How many today are like
Peter! They are interested in the affairs of others, and anxious to know their duty, while
they are in danger of neglecting their own. It is our work to look to Christ and follow
Him. We shall see mistakes in the lives of others, and defects in their character.
Humanity is encompassed with infirmity. But in Christ we shall find perfection. Beholding
Him, we shall become transformed.
John lived to be very aged.
He witnessed the destruction of Jerusalem, and the ruin of the stately temple,--a symbol
of the final ruin of the world. To his latest days John closely followed his Lord. The
burden of his testimony to the churches was, "Beloved, let us love one another;"
"he that dwelleth in love, dwelleth in God, and God in him." 1 John 4:7, 16.
Peter had been restored to
his apostleship, but the honor and authority he received from Christ had not given him
supremacy over his brethren. This Christ had made plain when in answer to Peter's
question, "What shall this man do?" He had said, "What is that to thee?
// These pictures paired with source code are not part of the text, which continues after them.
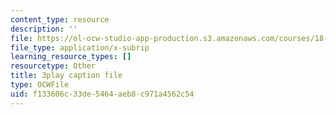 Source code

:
```yaml
---
content_type: resource
description: ''
file: https://ol-ocw-studio-app-production.s3.amazonaws.com/courses/18-01sc-single-variable-calculus-fall-2010/f133606c33de5464aeb8c971a4562c54_TpWQlKHPyJ4.vtt
file_type: application/x-subrip
learning_resource_types: []
resourcetype: Other
title: 3play caption file
type: OCWFile
uid: f133606c-33de-5464-aeb8-c971a4562c54
---
```


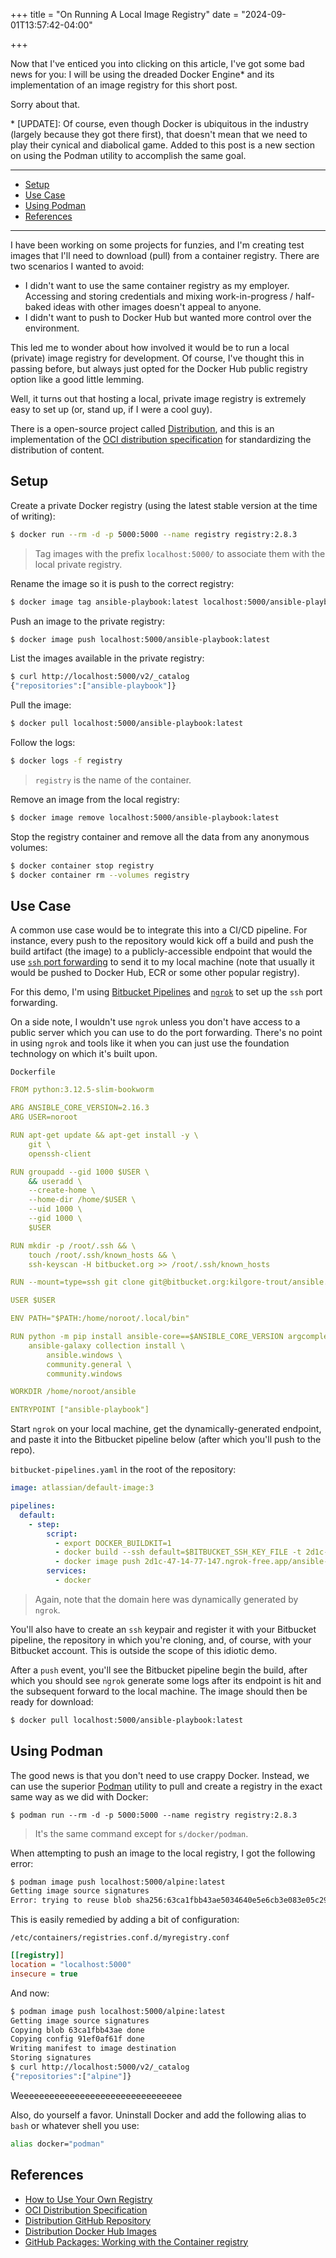 +++
title = "On Running A Local Image Registry"
date = "2024-09-01T13:57:42-04:00"

+++

Now that I've enticed you into clicking on this article, I've got some bad news for you: I will be using the dreaded Docker Engine* and its implementation of an image registry for this short post.

Sorry about that.

\* [UPDATE]: Of course, even though Docker is ubiquitous in the industry (largely because they got there first), that doesn't mean that we need to play their cynical and diabolical game.  Added to this post is a new section on using the Podman utility to accomplish the same goal.

---

- [Setup](#setup)
- [Use Case](#use-case)
- [Using Podman](#using-podman)
- [References](#references)

---

I have been working on some projects for funzies, and I'm creating test images that I'll need to download (pull) from a container registry.  There are two scenarios I wanted to avoid:

- I didn't want to use the same container registry as my employer.  Accessing and storing credentials and mixing work-in-progress / half-baked ideas with other images doesn't appeal to anyone.
- I didn't want to push to Docker Hub but wanted more control over the environment.

This led me to wonder about how involved it would be to run a local (private) image registry for development.  Of course, I've thought this in passing before, but always just opted for the Docker Hub public registry option like a good little lemming.

Well, it turns out that hosting a local, private image registry is extremely easy to set up (or, stand up, if I were a cool guy).

There is a open-source project called [Distribution], and this is an implementation of the [OCI distribution specification] for standardizing the distribution of content.

## Setup

Create a private Docker registry (using the latest stable version at the time of writing):

```bash
$ docker run --rm -d -p 5000:5000 --name registry registry:2.8.3
```

> Tag images with the prefix `localhost:5000/` to associate them with the local private registry.

Rename the image so it is push to the correct registry:

```bash
$ docker image tag ansible-playbook:latest localhost:5000/ansible-playbook:latest
```

Push an image to the private registry:

```bash
$ docker image push localhost:5000/ansible-playbook:latest
```

List the images available in the private registry:

```bash
$ curl http://localhost:5000/v2/_catalog
{"repositories":["ansible-playbook"]}
```

Pull the image:

```bash
$ docker pull localhost:5000/ansible-playbook:latest
```

Follow the logs:

```bash
$ docker logs -f registry
```

> `registry` is the name of the container.

Remove an image from the local registry:

```bash
$ docker image remove localhost:5000/ansible-playbook:latest
```

Stop the registry container and remove all the data from any anonymous volumes:

```bash
$ docker container stop registry
$ docker container rm --volumes registry
```

## Use Case

A common use case would be to integrate this into a CI/CD pipeline.  For instance, every push to the repository would kick off a build and push the build artifact (the image) to a publicly-accessible endpoint that would the use [`ssh` port forwarding] to send it to my local machine (note that usually it would be pushed to Docker Hub, ECR or some other popular registry).

For this demo, I'm using [Bitbucket Pipelines] and [`ngrok`] to set up the `ssh` port forwarding.

On a side note, I wouldn't use `ngrok` unless you don't have access to a public server which you can use to do the port forwarding.  There's no point in using `ngrok` and tools like it when you can just use the foundation technology on which it's built upon.

`Dockerfile`

```yaml
FROM python:3.12.5-slim-bookworm

ARG ANSIBLE_CORE_VERSION=2.16.3
ARG USER=noroot

RUN apt-get update && apt-get install -y \
    git \
    openssh-client

RUN groupadd --gid 1000 $USER \
    && useradd \
    --create-home \
    --home-dir /home/$USER \
    --uid 1000 \
    --gid 1000 \
    $USER

RUN mkdir -p /root/.ssh && \
    touch /root/.ssh/known_hosts && \
    ssh-keyscan -H bitbucket.org >> /root/.ssh/known_hosts

RUN --mount=type=ssh git clone git@bitbucket.org:kilgore-trout/ansible.git /home/$USER/ansible

USER $USER

ENV PATH="$PATH:/home/noroot/.local/bin"

RUN python -m pip install ansible-core==$ANSIBLE_CORE_VERSION argcomplete boto3 pywinrm && \
    ansible-galaxy collection install \
        ansible.windows \
        community.general \
        community.windows

WORKDIR /home/noroot/ansible

ENTRYPOINT ["ansible-playbook"]
```

Start `ngrok` on your local machine, get the dynamically-generated endpoint, and paste it into the Bitbucket pipeline below (after which you'll push to the repo).

`bitbucket-pipelines.yaml` in the root of the repository:

```yaml
image: atlassian/default-image:3

pipelines:
  default:
    - step:
        script:
          - export DOCKER_BUILDKIT=1
          - docker build --ssh default=$BITBUCKET_SSH_KEY_FILE -t 2d1c-47-14-77-147.ngrok-free.app/ansible-playbook .
          - docker image push 2d1c-47-14-77-147.ngrok-free.app/ansible-playbook
        services:
          - docker

```

> Again, note that the domain here was dynamically generated by `ngrok`.

You'll also have to create an `ssh` keypair and register it with your Bitbucket pipeline, the repository in which you're cloning, and, of course, with your Bitbucket account.  This is outside the scope of this idiotic demo.

After a `push` event, you'll see the Bitbucket pipeline begin the build, after which you should see `ngrok` generate some logs after its endpoint is hit and the subsequent forward to the local machine.  The image should then be ready for download:

```bash
$ docker pull localhost:5000/ansible-playbook:latest
```

## Using Podman

The good news is that you don't need to use crappy Docker.  Instead, we can use the superior [Podman] utility to pull and create a registry in the exact same way as we did with Docker:

```
$ podman run --rm -d -p 5000:5000 --name registry registry:2.8.3
```

> It's the same command except for `s/docker/podman`.

When attempting to push an image to the local registry, I got the following error:

```bash
$ podman image push localhost:5000/alpine:latest
Getting image source signatures
Error: trying to reuse blob sha256:63ca1fbb43ae5034640e5e6cb3e083e05c290072c5366fcaa9d62435a4cced85 at destination: pinging container registry localhost:5000: Get "https://localhost:5000/v2/": http: server gave HTTP response to HTTPS client
```

This is easily remedied by adding a bit of configuration:

`/etc/containers/registries.conf.d/myregistry.conf`

```ini
[[registry]]
location = "localhost:5000"
insecure = true
```

And now:

```bash
$ podman image push localhost:5000/alpine:latest
Getting image source signatures
Copying blob 63ca1fbb43ae done
Copying config 91ef0af61f done
Writing manifest to image destination
Storing signatures
$ curl http://localhost:5000/v2/_catalog
{"repositories":["alpine"]}
```

Weeeeeeeeeeeeeeeeeeeeeeeeeeeeeeee

Also, do yourself a favor.  Uninstall Docker and add the following alias to `bash` or whatever shell you use:

```bash
alias docker="podman"
```

## References

- [How to Use Your Own Registry](https://www.docker.com/blog/how-to-use-your-own-registry-2/)
- [OCI Distribution Specification](https://github.com/opencontainers/distribution-spec)
- [Distribution GitHub Repository](https://github.com/distribution/distribution)
- [Distribution Docker Hub Images](https://hub.docker.com/_/registry)
- [GitHub Packages: Working with the Container registry](https://docs.github.com/en/packages/working-with-a-github-packages-registry/working-with-the-container-registry)

[Distribution]: https://github.com/distribution/distribution
[Distribution Registry]: https://distribution.github.io/distribution/
[OCI distribution specification]: https://github.com/opencontainers/distribution-spec
[`ssh` port forwarding]: /2018/08/24/on-ssh-port-forwarding/
[Bitbucket Pipelines]: https://support.atlassian.com/bitbucket-cloud/docs/get-started-with-bitbucket-pipelines/
[`ngrok`]: https://ngrok.com/
[Podman]: https://podman.io/

<!--
```bash
$ DOCKER_BUILDKIT=1 docker build --ssh default=$SSH_AUTH_SOCK -t localhost:5000/ansible-playbook .
$ docker run --rm localhost:5000/ansible-playbook -i inventory/infratest1_verisource_useast1.yml playbooks/iis_fileserver_atlas/main.yml
$ docker run --rm localhost:5000/ansible-playbook -i inventory/infratest1_verisource_useast1.yml playbooks/scheduled_tasks/export_scheduled_tasks.yml
# https://support.atlassian.com/bitbucket-cloud/docs/run-docker-commands-in-bitbucket-pipelines/
# https://community.atlassian.com/t5/Bitbucket-questions/Using-docker-compose-build-ssh-with-BuildKit-when-mount-type-ssh/qaq-p/2343556
```
-->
follow thou Me." Peter was not honored as the head of the church. The favor which
Christ had shown him in forgiving his apostasy, and entrusting him with the feeding of the
flock, and Peter's own faithfulness in following Christ, won for him the confidence of his
brethren. He had much influence in the church. But the lesson which Christ had taught him
by the Sea of Galilee Peter carried with him throughout his life. Writing by the Holy
Spirit to the churches, he said:
"The elders which are
among you I exhort, who am also an elder, and a witness of the sufferings of Christ, and
also a partaker of the glory that shall be revealed: Feed the flock of God which is among
you, taking the oversight thereof, not by constraint, but willingly; not for filthy lucre,
but of a ready mind; neither as being lords over God's heritage, but being ensamples to
the flock. And when the Chief Shepherd shall appear, ye shall receive a crown of glory
that fadeth not away." 1 Peter 5:1-4.